● Work instructions
Exclude the pictures, and otherwise reproduce the data in full.

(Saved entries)
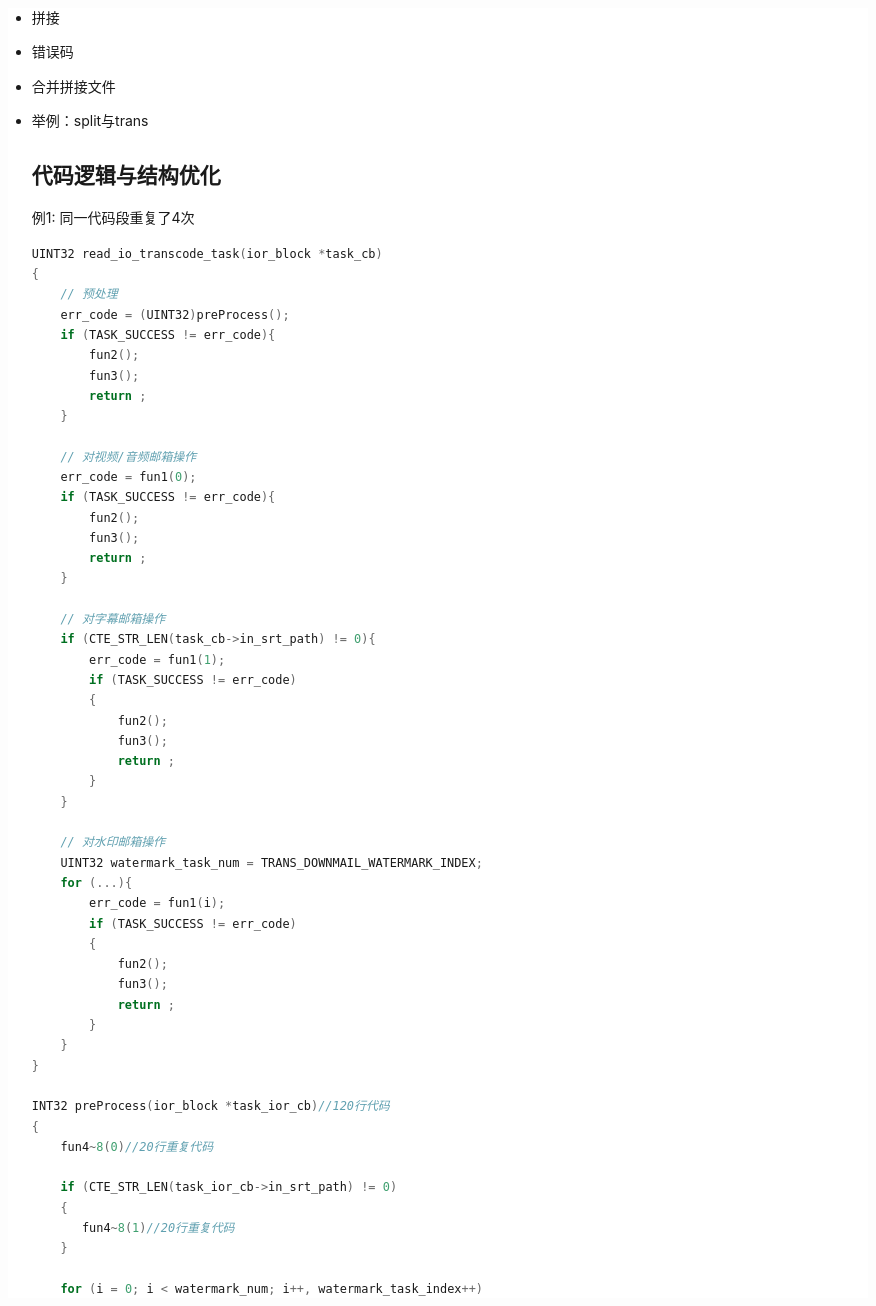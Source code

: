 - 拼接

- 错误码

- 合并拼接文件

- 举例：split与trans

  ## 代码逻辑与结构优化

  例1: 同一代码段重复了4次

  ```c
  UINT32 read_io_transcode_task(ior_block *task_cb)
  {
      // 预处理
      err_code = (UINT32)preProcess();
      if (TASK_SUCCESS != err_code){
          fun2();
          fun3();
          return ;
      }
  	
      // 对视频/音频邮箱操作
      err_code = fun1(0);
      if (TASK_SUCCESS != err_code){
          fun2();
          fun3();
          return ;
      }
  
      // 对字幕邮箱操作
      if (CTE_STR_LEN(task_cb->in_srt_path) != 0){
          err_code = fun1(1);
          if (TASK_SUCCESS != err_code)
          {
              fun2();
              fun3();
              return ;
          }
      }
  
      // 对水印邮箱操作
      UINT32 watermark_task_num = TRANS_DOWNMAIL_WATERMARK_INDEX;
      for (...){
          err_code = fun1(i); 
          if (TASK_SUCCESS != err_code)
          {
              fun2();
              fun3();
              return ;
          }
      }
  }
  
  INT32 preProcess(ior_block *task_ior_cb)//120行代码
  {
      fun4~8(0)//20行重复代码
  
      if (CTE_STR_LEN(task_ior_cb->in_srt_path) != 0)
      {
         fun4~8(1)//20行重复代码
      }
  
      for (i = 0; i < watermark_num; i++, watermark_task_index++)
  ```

● Answer below
Source code

: - 拼接

- 错误码

- 合并拼接文件

- 举例：split与trans

  ## 代码逻辑与结构优化

  例1: 同一代码段重复了4次

  ```c
  UINT32 read_io_transcode_task(ior_block *task_cb)
  {
      // 预处理
      err_code = (UINT32)preProcess();
      if (TASK_SUCCESS != err_code){
          fun2();
          fun3();
          return ;
      }
  	
      // 对视频/音频邮箱操作
      err_code = fun1(0);
      if (TASK_SUCCESS != err_code){
          fun2();
          fun3();
          return ;
      }
  
      // 对字幕邮箱操作
      if (CTE_STR_LEN(task_cb->in_srt_path) != 0){
          err_code = fun1(1);
          if (TASK_SUCCESS != err_code)
          {
              fun2();
              fun3();
              return ;
          }
      }
  
      // 对水印邮箱操作
      UINT32 watermark_task_num = TRANS_DOWNMAIL_WATERMARK_INDEX;
      for (...){
          err_code = fun1(i); 
          if (TASK_SUCCESS != err_code)
          {
              fun2();
              fun3();
              return ;
          }
      }
  }
  
  INT32 preProcess(ior_block *task_ior_cb)//120行代码
  {
      fun4~8(0)//20行重复代码
  
      if (CTE_STR_LEN(task_ior_cb->in_srt_path) != 0)
      {
         fun4~8(1)//20行重复代码
      }
  
      for (i = 0; i < watermark_num; i++, watermark_task_index++)
  ```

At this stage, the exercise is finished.